How many lines in the records below contain "endpoints"? Reply with the number only.

========

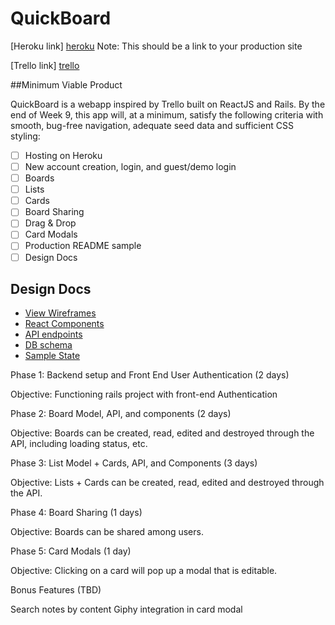 # QuickBoard
[Heroku link] [heroku] Note: This should be a link to your production site

[Trello link] [trello]

[heroku]: http://herokuapp.com
[trello]: https://trello.com


##Minimum Viable Product

QuickBoard is a webapp inspired by Trello built on ReactJS and Rails. By the end of Week 9, this app will, at a minimum, satisfy the following criteria with smooth, bug-free navigation, adequate seed data and sufficient CSS styling:

- [ ] Hosting on Heroku
- [ ] New account creation, login, and guest/demo login
- [ ] Boards
- [ ] Lists
- [ ] Cards
- [ ] Board Sharing
- [ ] Drag & Drop
- [ ] Card Modals
- [ ] Production README sample
- [ ] Design Docs

## Design Docs
* [View Wireframes][wireframes]
* [React Components][components]
* [API endpoints][api-endpoints]
* [DB schema][schema]
* [Sample State][sample-state]

[wireframes]: docs/wireframes
[components]: docs/component-hierarchy.md
[sample-state]: docs/sample-state.md
[api-endpoints]: docs/api-endpoints.md
[schema]: docs/schema.md

Phase 1: Backend setup and Front End User Authentication (2 days)

Objective: Functioning rails project with front-end Authentication

Phase 2: Board Model, API, and components (2 days)

Objective: Boards can be created, read, edited and destroyed through the API, including
loading status, etc.

Phase 3: List Model + Cards, API, and Components (3 days)

Objective: Lists + Cards can be created, read, edited and destroyed through the API.

Phase 4: Board Sharing (1 days)

Objective: Boards can be shared among users.

Phase 5: Card Modals (1 day)

Objective: Clicking on a card will pop up a modal that is editable.

Bonus Features (TBD)

 Search notes by content
 Giphy integration in card modal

========

§ **Answer to the problem**: 2